Todavía siguen los ecos del choque que protagonizó una nave de la NASA contra un asteroide ubicado a 11 millones de kilómetros para intentar desviar su trayectoria. El éxito de la misión DART fue seguido por miles de personas en todo el mundo que no podían creer cómo una nave impactaba a un cuerpo celeste a esa distancia como prueba de un plan alternativo ante una supuesta amenaza de colisión a la Tierra.
Pero no solamente había ojos humanos tras ese histórico evento. La agencia espacial norteamericana dirigió las “miradas” de sus dos más importantes telescopios para que observen cómo fue el impacto: el veterano Hubble y el flamante James Webb. Una colisión de la que cada uno ha dado su propia visión con imágenes espectaculares.

Hoy se conoció también que el poderoso telescopio SOAR, ubicado en Chile, captó la cola similar a un cometa después del impacto de DART. Ello reveló el amplio rastro de escombros de más de 10.000 kilómetros de largo arrojados desde la superficie de Dimorphos dos días después de que el asteroide fuera impactado por la nave espacial DART de la NASA.
La nave espacial Double Asteroid Redirection Test (DART) de la NASA se estrelló deliberadamente contra Dimorphos, la pequeña luna de asteroides en el sistema de doble asteroide de Didymos, el lunes 26 de septiembre de 2022. Esta fue la primera prueba de defensa planetaria en la que una nave espacial intentó modificar la órbita. de un asteroide a través del impacto cinético.
Dos días después de la colisión de DART, los astrónomos Teddy Kareta (Observatorio Lowell) y Matthew Knight (Academia Naval de los EE. UU.) capturaron la gran columna de polvo y escombros arrojados desde la superficie del asteroide con el Telescopio de Investigación Astrofísica del Sur (SOAR) de 4,1 metros, en el Observatorio Interamericano Cerro Tololo de NOIRLab de NSF en Chile.

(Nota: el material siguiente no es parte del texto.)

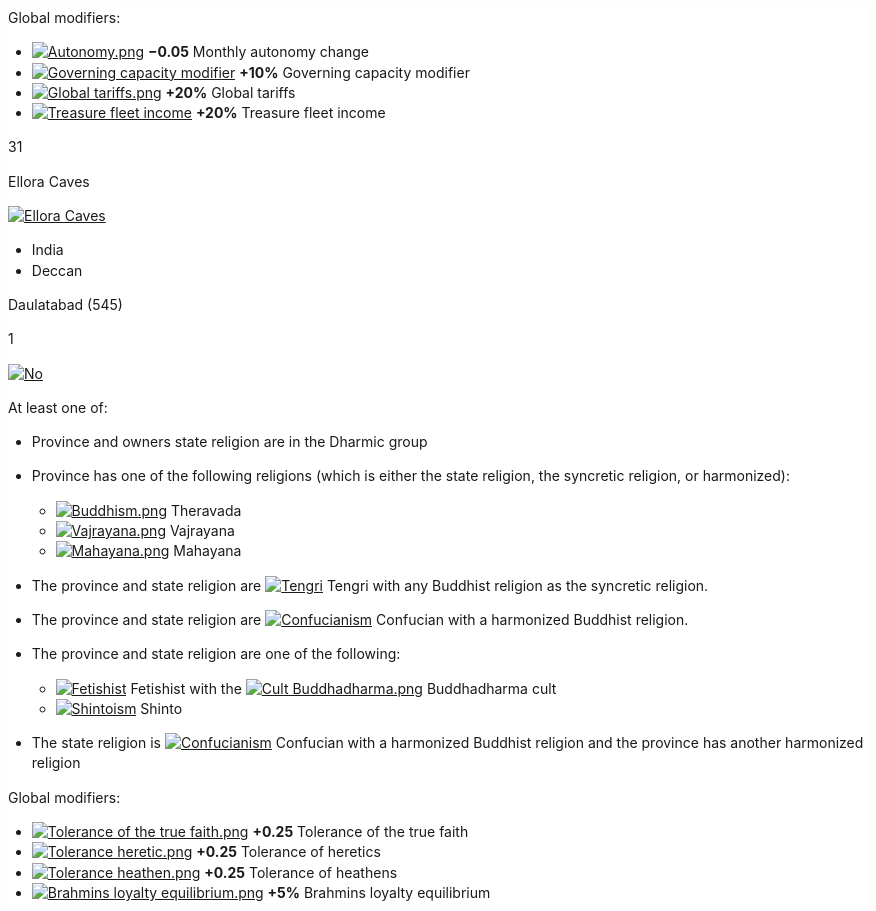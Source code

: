 Global modifiers:

*   [![Autonomy.png](/images/thumb/a/a9/Autonomy.png/28px-Autonomy.png)](/Autonomy "Autonomy") **−0.05** Monthly autonomy change
*   [![Governing capacity modifier](/images/thumb/8/84/Governing_capacity_modifier.png/28px-Governing_capacity_modifier.png)](/Governing_capacity "Governing capacity modifier") **+10%** Governing capacity modifier
*   [![Global tariffs.png](/images/thumb/0/0b/Global_tariffs.png/28px-Global_tariffs.png)](/Global_tariffs "Global tariffs") **+20%** Global tariffs
*   [![Treasure fleet income](/images/thumb/b/b1/Treasure_fleet_income.png/28px-Treasure_fleet_income.png)](/Treasure_fleet "Treasure fleet income") **+20%** Treasure fleet income

31

Ellora Caves

[![Ellora Caves](/images/1/15/Great_project_ellora_caves.png)](/File:Great_project_ellora_caves.png "Ellora Caves")

*   India
*   Deccan

Daulatabad (545)

1

[![No](/images/thumb/5/56/Ledger_no_crop.png/28px-Ledger_no_crop.png)](/File:Ledger_no_crop.png "No")

At least one of:

*   Province and owners state religion are in the Dharmic group

*   Province has one of the following religions (which is either the state religion, the syncretic religion, or harmonized):
    *   [![Buddhism.png](/images/thumb/3/3f/Buddhism.png/28px-Buddhism.png)](/Buddhist "Buddhist") Theravada
    *   [![Vajrayana.png](/images/thumb/f/f1/Vajrayana.png/28px-Vajrayana.png)](/Vajrayana "Vajrayana") Vajrayana
    *   [![Mahayana.png](/images/thumb/2/2f/Mahayana.png/28px-Mahayana.png)](/Mahayana "Mahayana") Mahayana
*   The province and state religion are [![Tengri](/images/thumb/9/9f/Tengri.png/28px-Tengri.png)](/Tengri "Tengri") Tengri with any Buddhist religion as the syncretic religion.
*   The province and state religion are [![Confucianism](/images/thumb/a/a2/Confucianism.png/28px-Confucianism.png)](/Confucian "Confucian") Confucian with a harmonized Buddhist religion.
*   The province and state religion are one of the following:
    *   [![Fetishist](/images/thumb/8/8d/Fetishist.png/28px-Fetishist.png)](/Fetishist "Fetishist") Fetishist with the [![Cult Buddhadharma.png](/images/thumb/2/25/Cult_Buddhadharma.png/28px-Cult_Buddhadharma.png)](/Buddhadharma "Buddhadharma") Buddhadharma cult
    *   [![Shintoism](/images/thumb/8/85/Shinto.png/28px-Shinto.png)](/Shinto "Shinto") Shinto
*   The state religion is [![Confucianism](/images/thumb/a/a2/Confucianism.png/28px-Confucianism.png)](/Confucian "Confucian") Confucian with a harmonized Buddhist religion and the province has another harmonized religion

Global modifiers:

*   [![Tolerance of the true faith.png](/images/thumb/d/d9/Tolerance_of_the_true_faith.png/28px-Tolerance_of_the_true_faith.png)](/Tolerance_of_the_true_faith "Tolerance of the true faith") **+0.25** Tolerance of the true faith
*   [![Tolerance heretic.png](/images/thumb/2/27/Tolerance_heretic.png/28px-Tolerance_heretic.png)](/Tolerance_of_heretics "Tolerance of heretics") **+0.25** Tolerance of heretics
*   [![Tolerance heathen.png](/images/thumb/d/dc/Tolerance_heathen.png/28px-Tolerance_heathen.png)](/Tolerance_of_heathens "Tolerance of heathens") **+0.25** Tolerance of heathens
*   [![Brahmins loyalty equilibrium.png](/images/thumb/f/f0/Brahmins_loyalty_equilibrium.png/28px-Brahmins_loyalty_equilibrium.png)](/Brahmins_loyalty_equilibrium "Brahmins loyalty equilibrium") **+5%** Brahmins loyalty equilibrium

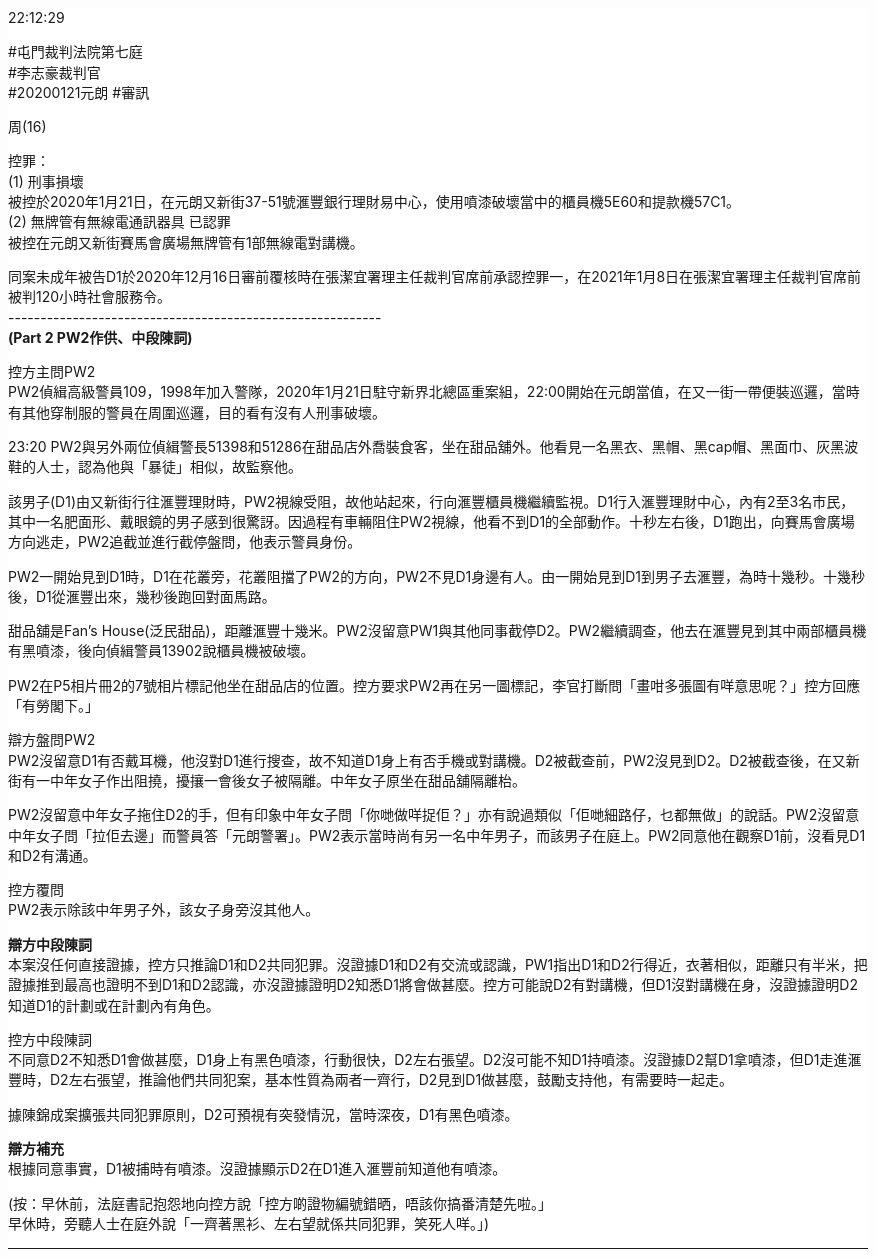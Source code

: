      
22:12:29



\#屯門裁判法院第七庭  
\#李志豪裁判官  
\#20200121元朗 \#審訊  
  
周(16)  
  
控罪：  
(1) 刑事損壞  
被控於2020年1月21日，在元朗又新街37-51號滙豐銀行理財易中心，使用噴漆破壞當中的櫃員機5E60和提款機57C1。  
(2) 無牌管有無線電通訊器具 已認罪  
被控在元朗又新街賽馬會廣場無牌管有1部無線電對講機。  
  
同案未成年被告D1於2020年12月16日審前覆核時在張潔宜署理主任裁判官席前承認控罪一，在2021年1月8日在張潔宜署理主任裁判官席前被判120小時社會服務令。  
\----------------------------------------------------------  
**(Part 2 PW2作供、中段陳詞)**  
  
控方主問PW2  
PW2偵緝高級警員109，1998年加入警隊，2020年1月21日駐守新界北總區重案組，22:00開始在元朗當值，在又一街一帶便裝巡邏，當時有其他穿制服的警員在周圍巡邏，目的看有沒有人刑事破壞。  
  
23:20 PW2與另外兩位偵緝警長51398和51286在甜品店外喬裝食客，坐在甜品舖外。他看見一名黑衣、黑帽、黑cap帽、黑面巾、灰黑波鞋的人士，認為他與「暴徒」相似，故監察他。  
  
該男子(D1)由又新街行往滙豐理財時，PW2視線受阻，故他站起來，行向滙豐櫃員機繼續監視。D1行入滙豐理財中心，內有2至3名市民，其中一名肥面形、戴眼鏡的男子感到很驚訝。因過程有車輛阻住PW2視線，他看不到D1的全部動作。十秒左右後，D1跑出，向賽馬會廣場方向逃走，PW2追截並進行截停盤問，他表示警員身份。  
  
PW2一開始見到D1時，D1在花叢旁，花叢阻擋了PW2的方向，PW2不見D1身邊有人。由一開始見到D1到男子去滙豐，為時十幾秒。十幾秒後，D1從滙豐出來，幾秒後跑回對面馬路。  
  
甜品舖是Fan’s House(泛民甜品)，距離滙豐十幾米。PW2沒留意PW1與其他同事截停D2。PW2繼續調查，他去在滙豐見到其中兩部櫃員機有黑噴漆，後向偵緝警員13902說櫃員機被破壞。  
  
PW2在P5相片冊2的7號相片標記他坐在甜品店的位置。控方要求PW2再在另一圖標記，李官打斷問「畫咁多張圖有咩意思呢？」控方回應「有勞閣下。」  
  
辯方盤問PW2  
PW2沒留意D1有否戴耳機，他沒對D1進行搜查，故不知道D1身上有否手機或對講機。D2被截查前，PW2沒見到D2。D2被截查後，在又新街有一中年女子作出阻撓，擾攘一會後女子被隔離。中年女子原坐在甜品舖隔離枱。  
  
PW2沒留意中年女子拖住D2的手，但有印象中年女子問「你哋做咩捉佢？」亦有說過類似「佢哋細路仔，乜都無做」的說話。PW2沒留意中年女子問「拉佢去邊」而警員答「元朗警署」。PW2表示當時尚有另一名中年男子，而該男子在庭上。PW2同意他在觀察D1前，沒看見D1和D2有溝通。  
  
控方覆問  
PW2表示除該中年男子外，該女子身旁沒其他人。  
  
**辯方中段陳詞**  
本案沒任何直接證據，控方只推論D1和D2共同犯罪。沒證據D1和D2有交流或認識，PW1指出D1和D2行得近，衣著相似，距離只有半米，把證據推到最高也證明不到D1和D2認識，亦沒證據證明D2知悉D1將會做甚麼。控方可能說D2有對講機，但D1沒對講機在身，沒證據證明D2知道D1的計劃或在計劃內有角色。  
  
控方中段陳詞  
不同意D2不知悉D1會做甚麼，D1身上有黑色噴漆，行動很快，D2左右張望。D2沒可能不知D1持噴漆。沒證據D2幫D1拿噴漆，但D1走進滙豐時，D2左右張望，推論他們共同犯案，基本性質為兩者一齊行，D2見到D1做甚麼，鼓勵支持他，有需要時一起走。  
  
據陳錦成案擴張共同犯罪原則，D2可預視有突發情況，當時深夜，D1有黑色噴漆。  
  
**辯方補充**  
根據同意事實，D1被捕時有噴漆。沒證據顯示D2在D1進入滙豐前知道他有噴漆。  
  
(按：早休前，法庭書記抱怨地向控方說「控方啲證物編號錯晒，唔該你搞番清楚先啦。」  
早休時，旁聽人士在庭外說「一齊著黑衫、左右望就係共同犯罪，笑死人咩。」)

---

En esta nueva imagen, el rastro de polvo, la eyección que ha sido expulsada por la presión de radiación del Sol, similar a la cola de un cometa, se puede ver extendiéndose desde el centro hasta el borde derecho del campo de visión, que es de aproximadamente 3,1 minutos de arco en SOAR utilizando el espectrógrafo de alto rendimiento Goodman. A la distancia de Didymos de la Tierra en el momento de la observación, eso se traduciría en al menos 6.000 millas (10.000 kilómetros) desde el punto de impacto.
“Es sorprendente la claridad con la que pudimos capturar la estructura y el alcance de las secuelas en los días posteriores al impacto”, dijo Kareta. “Ahora comienza la siguiente fase de trabajo para el equipo de DART a medida que analizan sus datos y las observaciones de nuestro equipo y otros observadores de todo el mundo que compartieron el estudio de este emocionante evento. Planeamos usar SOAR para monitorear la eyección en las próximas semanas y meses. La combinación de SOAR y AEON [2] es justo lo que necesitamos para un seguimiento eficiente de eventos en evolución como este”, afirmó Knight.
Estas observaciones permitirán a los investigadores adquirir conocimientos sobre la naturaleza de la superficie de Dimorphos. Podrán medir cuánto material fue expulsado por la colisión, qué tan rápido fue expulsado y la distribución de tamaños de partículas en la nube de polvo en expansión. Por ejemplo, las observaciones revelarán si el impacto provocó que la pequeña luna arrojara grandes trozos de material o, en su mayoría, polvo fino. El análisis de estos datos ayudará a los astrónomos a proteger la Tierra y sus habitantes al comprender mejor la cantidad y la naturaleza de la eyección resultante de un impacto, y cómo podría alterar la órbita de un asteroide.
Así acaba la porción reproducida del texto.